TRIBUNNEWS.COM, NEW YORK - Erik Prince, sosok pendiri perusahaan tentara bayaran Blackwater, terlibat penjualan senjata ke kelompok bersenjata di Libya.
Aksi korporasi Erick Prince, tokoh yang jadi sekutu kuat Presiden Donald Trump, dianggap melanggar embargo senjata PBB.
Dokumen hasil investigasi penyelidik PBB dipublikasikan The New York Times, Washington Post, Sabtu (20/2/2021), dan sebagian data lainnnya diperoleh Al Jazeera.
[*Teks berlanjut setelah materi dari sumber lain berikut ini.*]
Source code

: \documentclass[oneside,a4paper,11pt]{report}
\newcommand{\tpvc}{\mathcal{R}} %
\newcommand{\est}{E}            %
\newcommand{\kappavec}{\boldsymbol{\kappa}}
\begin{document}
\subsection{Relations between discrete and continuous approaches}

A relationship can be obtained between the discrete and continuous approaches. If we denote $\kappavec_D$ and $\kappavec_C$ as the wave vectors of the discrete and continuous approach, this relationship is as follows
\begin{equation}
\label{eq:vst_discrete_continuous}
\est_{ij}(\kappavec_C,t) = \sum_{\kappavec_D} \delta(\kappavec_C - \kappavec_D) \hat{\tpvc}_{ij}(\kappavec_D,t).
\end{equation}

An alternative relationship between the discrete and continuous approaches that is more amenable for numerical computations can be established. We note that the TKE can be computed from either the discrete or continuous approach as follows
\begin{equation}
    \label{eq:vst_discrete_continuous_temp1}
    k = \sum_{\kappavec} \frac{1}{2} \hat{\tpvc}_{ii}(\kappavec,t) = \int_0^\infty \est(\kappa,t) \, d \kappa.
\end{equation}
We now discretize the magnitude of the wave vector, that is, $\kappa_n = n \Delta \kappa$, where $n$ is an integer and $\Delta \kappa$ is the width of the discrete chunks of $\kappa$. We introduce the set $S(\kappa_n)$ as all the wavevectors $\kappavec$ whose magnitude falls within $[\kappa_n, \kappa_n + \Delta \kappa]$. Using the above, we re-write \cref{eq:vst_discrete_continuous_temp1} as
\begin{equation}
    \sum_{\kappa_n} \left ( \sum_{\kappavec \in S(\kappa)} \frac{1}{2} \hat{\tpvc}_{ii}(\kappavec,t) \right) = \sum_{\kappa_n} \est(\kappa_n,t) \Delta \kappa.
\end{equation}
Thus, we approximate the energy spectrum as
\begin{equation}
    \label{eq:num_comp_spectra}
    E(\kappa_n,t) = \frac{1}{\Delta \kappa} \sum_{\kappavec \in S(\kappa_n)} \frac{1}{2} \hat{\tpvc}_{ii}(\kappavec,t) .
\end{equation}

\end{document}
Laporan rahasia kepada Dewan Keamanan PBB, menyebutkan, Erick Prince mengerahkan tentara bayaran asing dan senjata untuk mendukung pemimpin militer Khalifa Haftar.
Haftar telah berjuang menggulingkan pemerintah Libya yang diakui PBB sejak 2019. Ia menerima sokongan Mesir, sebagian Rusia, dan beberapa negara Arab sekutu AS.
Baca juga: Mendagri Libya Fathi Bashaga yang Diakui PBB Lolos dari Upaya Pembunuhan
Baca juga: Mesir akan Buka Kembali Kedutaan Besar di Libya yang Ditutup Sejak 2014
Baca juga: Libya Hadapi Potensi Bencana Lebih Dahsyat Ketimbang Ledakan di Beirut
Operasi senilai $ 80 juta itu termasuk rencana membentuk regu pembunuh untuk melacak dan membunuh komandan Libya yang menentang Haftar.
Termasuk beberapa target yang sudah terdaftar sebagai warga Uni Eropa. Erick Prince merupakan tentara eks pasukan khusus Navy SEAL.
Ia masih saudara Menteri Pendidikan era Trump, Betsy Devos. Prince mendirikan Blackwaters, yang kontraktornya dituduh membunuhi warga sipil Irak yang tidak bersenjata di Baghdad pada 2007.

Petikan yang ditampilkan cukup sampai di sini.